Today, ten years after the fall of the Berlin Wall, the bourgeoisie has launched an unprecedented ideological counteroffensive against the idea of revolution and socialism. The essence of this counter-offensive is this: that the only possible system is capitalism. It is the first duty of Marxists to answer this lie and show that capitalism is just as doomed as was the regime of Louis XVI and Marie Antoinette. Today as then, revolutionary theory played a key role. The road to revolution was prepared by a remarkable generation of thinkers and philosophers who subjected the established order to a radical criticism. The role of revolutionary theory is just as great today – in fact, more so. The institutions, morality, religion, politics and prejudices of a given society are powerful barriers barring the road to change. They must be challenged and exposed as a prior condition for a fundamental change in society.
Role of the masses
A careful study of the French revolution (and the Russian) provide a complete antidote to the slander that revolutions are the work of tiny handfuls of conspirators and demagogues. The role of the masses is fundamental in driving the revolution forward at every stage. And when this active participation of the masses ebbs, the revolution comes to a full stop and goes into reverse. That was the case both in France and Russia, and led directly to reaction, firstly of the Thermidorian and later of the Bonapartist variety. It is impossible to read the inspiring history of the French revolution in the period of its ascent without a profound feeling of pride in the achievements of a revolutionary people. Here is the answer to all the cowards and sceptics who doubt the tremendous potential that is present everywhere in the masses.

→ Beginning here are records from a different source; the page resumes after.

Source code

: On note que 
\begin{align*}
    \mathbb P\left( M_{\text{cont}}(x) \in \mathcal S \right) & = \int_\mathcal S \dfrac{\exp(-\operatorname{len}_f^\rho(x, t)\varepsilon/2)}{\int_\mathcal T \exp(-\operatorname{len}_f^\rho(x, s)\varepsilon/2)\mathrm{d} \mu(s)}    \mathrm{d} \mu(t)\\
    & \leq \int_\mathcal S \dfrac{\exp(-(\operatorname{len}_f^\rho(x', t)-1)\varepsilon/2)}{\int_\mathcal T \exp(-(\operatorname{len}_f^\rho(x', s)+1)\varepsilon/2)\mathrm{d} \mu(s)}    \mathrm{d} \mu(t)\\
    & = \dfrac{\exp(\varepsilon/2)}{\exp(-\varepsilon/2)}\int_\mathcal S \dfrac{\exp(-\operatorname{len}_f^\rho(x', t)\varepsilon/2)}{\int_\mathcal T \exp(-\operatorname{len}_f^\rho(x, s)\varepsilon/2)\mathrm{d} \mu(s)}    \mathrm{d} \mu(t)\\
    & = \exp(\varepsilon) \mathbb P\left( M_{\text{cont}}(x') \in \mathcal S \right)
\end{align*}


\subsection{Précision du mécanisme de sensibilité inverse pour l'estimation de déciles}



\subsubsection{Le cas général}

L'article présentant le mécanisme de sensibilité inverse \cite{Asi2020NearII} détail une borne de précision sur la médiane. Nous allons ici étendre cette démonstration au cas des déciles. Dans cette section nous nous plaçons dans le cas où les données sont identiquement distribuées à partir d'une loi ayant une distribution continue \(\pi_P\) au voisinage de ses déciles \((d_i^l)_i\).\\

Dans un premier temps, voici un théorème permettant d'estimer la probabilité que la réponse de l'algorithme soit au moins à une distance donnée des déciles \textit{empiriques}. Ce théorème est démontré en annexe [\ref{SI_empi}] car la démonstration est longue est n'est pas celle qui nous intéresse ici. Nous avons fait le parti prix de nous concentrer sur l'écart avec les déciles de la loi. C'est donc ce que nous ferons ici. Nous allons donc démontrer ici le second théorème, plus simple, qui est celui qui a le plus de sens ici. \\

Trotsky defines a revolution as the moment when the masses, that is to say, the millions of ordinary men and women, begin to participate in politics, to take their lives and destinies into their own hands. Revolution stirs up society to the bottom, and mobilises layers that were previously inert and “non-political”. The role of women in the French revolution is a graphic illustration of this fact. Among the most decisive moments in the revolution was the fifth of October 1789, when six or seven thousand women of Paris marched in the pouring rain to Versailles to demand bread and force the king to move to Paris. The men were shamed into joining this strange procession of “the baker, the baker’s wife and the baker’s boy” which turned the king of France into a virtual prisoner of the revolutionary people.
The leaders of the French revolution were great men. Mirabeau was a great orator and able statesman. Danton was a figure larger than life, the rallying point of the Revolution at a moment of terrible danger. And Robespierre, despite all his defects, was a courageous representative of that wing of the Jacobins who leaned on the masses of the Paris poor and semi-proletarians to carry the Revolution forward. As could be expected, the latter-day bourgeois critics of the Revolution have reserved all their most venomous spite for the most consistently revolutionary figures. Robespierre, after being vilified for generations, is now afforded a grudging acceptance. But Marat, that wonderfully courageous man, is still treated as a dead dog, whereas men like Hébert, the most consistent leader of the masses, is hardly mentioned at all.
But the greatest protagonist of the Revolution has no name. It is the revolutionary people itself, those countless unknown and unsung heroes and heroines who were the mainspring of the entire process. Where the masses are allowed any role at all, it has traditionally been as a kind of dumb herd of animals involved in a blind revolt against suffering. This version also does not do justice to the truth. The spontaneous movement of the masses, it is true, played a most important role. But even here the movement was not entirely spontaneous. It had its local leaders, although most of their names have not been preserved. They were organised in the equivalent of political parties.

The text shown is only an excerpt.